As you can imagine, Jason Tate, Chorus.fm’s founder, listens to a lot of music. He wanted a dedicated device that displays the music he listens to throughout the day, so as a weekend project, he built what he wanted:

A small Raspberry Pi powered screen that displays what I am currently listening to. It sits, unassuming, next to my computer on the desk. When no music is playing it displays my most listened to albums from the past week, as well as some my music listening stats pulled from Last.fm.

The device consists of a Raspberry Pi Zero WH, a 4” screen, a 3D-printed enclosure, and other parts. The Pi runs Linux, serving a purpose-built website hosted on a Chorus.fm server that periodically polls the Last.fm API to fetch the currently playing song. The Now Playing screen’s design looks fantastic and is inspired by Marvis Pro, an Apple Music client for the iPhone and iPad that I wrote about last week in MacStories Weekly. If nothing is playing, the device shows Tate’s Last.fm listening stats and top albums played during the past week.

A nice final touch is that Tate’s creation can be controlled entirely with a shortcut that run shell scripts on the Raspberry Pi, allowing it to be shut down, rebooted, and refreshed, or the screen to be turned on and off separately.

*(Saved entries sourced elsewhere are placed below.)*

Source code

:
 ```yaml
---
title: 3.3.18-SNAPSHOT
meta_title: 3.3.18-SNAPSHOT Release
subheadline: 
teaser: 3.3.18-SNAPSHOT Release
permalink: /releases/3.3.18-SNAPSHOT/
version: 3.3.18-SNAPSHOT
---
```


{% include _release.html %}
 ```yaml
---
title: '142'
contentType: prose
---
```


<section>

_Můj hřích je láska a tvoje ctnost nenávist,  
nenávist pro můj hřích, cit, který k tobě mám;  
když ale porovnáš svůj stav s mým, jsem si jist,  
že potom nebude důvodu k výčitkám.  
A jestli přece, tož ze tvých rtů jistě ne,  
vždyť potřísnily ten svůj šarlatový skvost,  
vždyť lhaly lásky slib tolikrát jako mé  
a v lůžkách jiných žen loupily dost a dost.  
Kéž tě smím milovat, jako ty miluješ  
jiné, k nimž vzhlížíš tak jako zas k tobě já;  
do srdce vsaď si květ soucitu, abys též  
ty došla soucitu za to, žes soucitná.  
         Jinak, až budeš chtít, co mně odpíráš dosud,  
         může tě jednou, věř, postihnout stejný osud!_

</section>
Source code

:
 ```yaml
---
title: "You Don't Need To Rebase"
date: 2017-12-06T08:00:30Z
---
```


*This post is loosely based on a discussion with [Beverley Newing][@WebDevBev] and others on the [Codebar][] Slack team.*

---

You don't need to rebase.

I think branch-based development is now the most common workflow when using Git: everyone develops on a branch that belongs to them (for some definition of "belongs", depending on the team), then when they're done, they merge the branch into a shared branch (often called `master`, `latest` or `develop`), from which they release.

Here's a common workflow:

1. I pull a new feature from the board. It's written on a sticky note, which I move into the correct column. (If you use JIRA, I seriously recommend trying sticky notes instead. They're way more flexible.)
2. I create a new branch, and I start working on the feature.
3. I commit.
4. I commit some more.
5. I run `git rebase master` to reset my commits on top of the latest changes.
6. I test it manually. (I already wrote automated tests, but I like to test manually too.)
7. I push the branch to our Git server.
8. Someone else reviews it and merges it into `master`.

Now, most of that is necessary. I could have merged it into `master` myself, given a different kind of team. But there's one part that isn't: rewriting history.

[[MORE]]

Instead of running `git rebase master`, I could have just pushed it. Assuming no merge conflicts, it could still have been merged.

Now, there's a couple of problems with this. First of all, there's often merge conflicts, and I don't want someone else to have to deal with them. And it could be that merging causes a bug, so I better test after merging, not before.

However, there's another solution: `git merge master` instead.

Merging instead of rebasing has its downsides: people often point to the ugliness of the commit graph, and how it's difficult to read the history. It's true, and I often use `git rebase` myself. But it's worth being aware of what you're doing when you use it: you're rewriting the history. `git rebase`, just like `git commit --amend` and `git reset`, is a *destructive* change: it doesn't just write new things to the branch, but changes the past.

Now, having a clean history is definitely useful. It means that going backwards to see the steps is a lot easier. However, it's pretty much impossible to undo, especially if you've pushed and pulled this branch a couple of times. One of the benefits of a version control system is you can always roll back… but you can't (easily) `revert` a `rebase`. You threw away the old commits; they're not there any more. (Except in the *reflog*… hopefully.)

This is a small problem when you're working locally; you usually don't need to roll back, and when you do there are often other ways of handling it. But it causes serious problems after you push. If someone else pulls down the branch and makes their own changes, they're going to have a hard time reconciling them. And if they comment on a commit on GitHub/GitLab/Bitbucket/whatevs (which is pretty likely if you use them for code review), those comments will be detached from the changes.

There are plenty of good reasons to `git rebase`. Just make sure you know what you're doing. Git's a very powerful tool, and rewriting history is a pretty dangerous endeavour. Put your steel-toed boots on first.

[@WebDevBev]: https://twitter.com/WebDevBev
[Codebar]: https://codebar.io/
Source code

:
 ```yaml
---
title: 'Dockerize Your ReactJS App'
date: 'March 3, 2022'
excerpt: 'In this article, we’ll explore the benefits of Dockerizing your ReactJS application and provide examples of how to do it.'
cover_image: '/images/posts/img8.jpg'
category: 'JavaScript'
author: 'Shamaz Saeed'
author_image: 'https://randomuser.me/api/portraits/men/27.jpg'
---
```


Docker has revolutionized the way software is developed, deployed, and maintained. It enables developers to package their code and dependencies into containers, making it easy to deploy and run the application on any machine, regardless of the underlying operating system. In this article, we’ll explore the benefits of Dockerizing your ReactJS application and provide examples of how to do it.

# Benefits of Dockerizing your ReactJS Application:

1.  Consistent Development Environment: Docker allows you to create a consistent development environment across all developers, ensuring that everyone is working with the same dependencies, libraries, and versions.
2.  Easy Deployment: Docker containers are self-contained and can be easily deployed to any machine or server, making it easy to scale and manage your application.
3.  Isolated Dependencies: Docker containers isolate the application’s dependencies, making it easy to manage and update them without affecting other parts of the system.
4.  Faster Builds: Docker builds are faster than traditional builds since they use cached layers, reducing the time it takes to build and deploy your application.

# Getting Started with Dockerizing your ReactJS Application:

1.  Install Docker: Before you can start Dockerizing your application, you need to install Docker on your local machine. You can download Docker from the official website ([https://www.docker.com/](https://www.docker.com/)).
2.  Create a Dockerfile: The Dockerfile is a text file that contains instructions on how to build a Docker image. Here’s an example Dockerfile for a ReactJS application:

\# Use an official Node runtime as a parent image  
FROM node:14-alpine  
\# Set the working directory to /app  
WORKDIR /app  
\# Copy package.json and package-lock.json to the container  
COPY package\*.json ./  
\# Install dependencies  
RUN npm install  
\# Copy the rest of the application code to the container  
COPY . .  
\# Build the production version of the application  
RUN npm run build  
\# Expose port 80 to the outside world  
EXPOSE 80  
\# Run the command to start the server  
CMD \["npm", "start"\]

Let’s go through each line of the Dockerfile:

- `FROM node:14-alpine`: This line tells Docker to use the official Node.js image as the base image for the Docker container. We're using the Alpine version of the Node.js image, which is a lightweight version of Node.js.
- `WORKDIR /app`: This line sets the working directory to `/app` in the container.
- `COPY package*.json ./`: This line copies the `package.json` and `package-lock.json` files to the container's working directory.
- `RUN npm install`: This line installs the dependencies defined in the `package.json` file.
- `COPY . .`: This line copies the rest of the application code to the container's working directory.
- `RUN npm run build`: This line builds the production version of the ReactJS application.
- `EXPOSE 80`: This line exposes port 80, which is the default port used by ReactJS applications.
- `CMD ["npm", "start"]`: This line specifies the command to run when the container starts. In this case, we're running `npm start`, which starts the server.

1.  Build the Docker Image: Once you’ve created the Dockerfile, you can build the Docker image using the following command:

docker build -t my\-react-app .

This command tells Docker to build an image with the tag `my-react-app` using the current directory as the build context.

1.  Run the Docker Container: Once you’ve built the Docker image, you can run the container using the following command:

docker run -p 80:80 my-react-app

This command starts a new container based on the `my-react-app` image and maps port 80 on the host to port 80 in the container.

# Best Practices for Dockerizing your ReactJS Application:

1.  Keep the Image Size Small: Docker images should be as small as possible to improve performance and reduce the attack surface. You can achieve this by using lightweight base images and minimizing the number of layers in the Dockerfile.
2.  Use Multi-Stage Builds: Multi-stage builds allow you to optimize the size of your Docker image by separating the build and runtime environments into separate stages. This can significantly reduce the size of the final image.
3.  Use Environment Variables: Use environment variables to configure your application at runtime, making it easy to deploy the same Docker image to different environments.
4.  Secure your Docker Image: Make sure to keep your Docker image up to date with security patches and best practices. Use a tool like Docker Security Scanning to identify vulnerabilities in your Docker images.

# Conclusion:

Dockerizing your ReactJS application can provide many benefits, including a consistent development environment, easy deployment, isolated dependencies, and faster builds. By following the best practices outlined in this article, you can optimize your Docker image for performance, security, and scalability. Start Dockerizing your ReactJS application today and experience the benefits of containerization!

I love projects like this and immediately began thinking of ways it could be extended using Apple’s MusicKit framework. Tate is using the device he built on his desk, but the size would work in a lot of environments like a kitchen countertop or bedside table. With the cold weather descending on Chicago, this seems like the perfect sort of project to dig into after the holidays. If you’re interested in learning more and building your own, Jason Tate’s story includes everything you’ll need.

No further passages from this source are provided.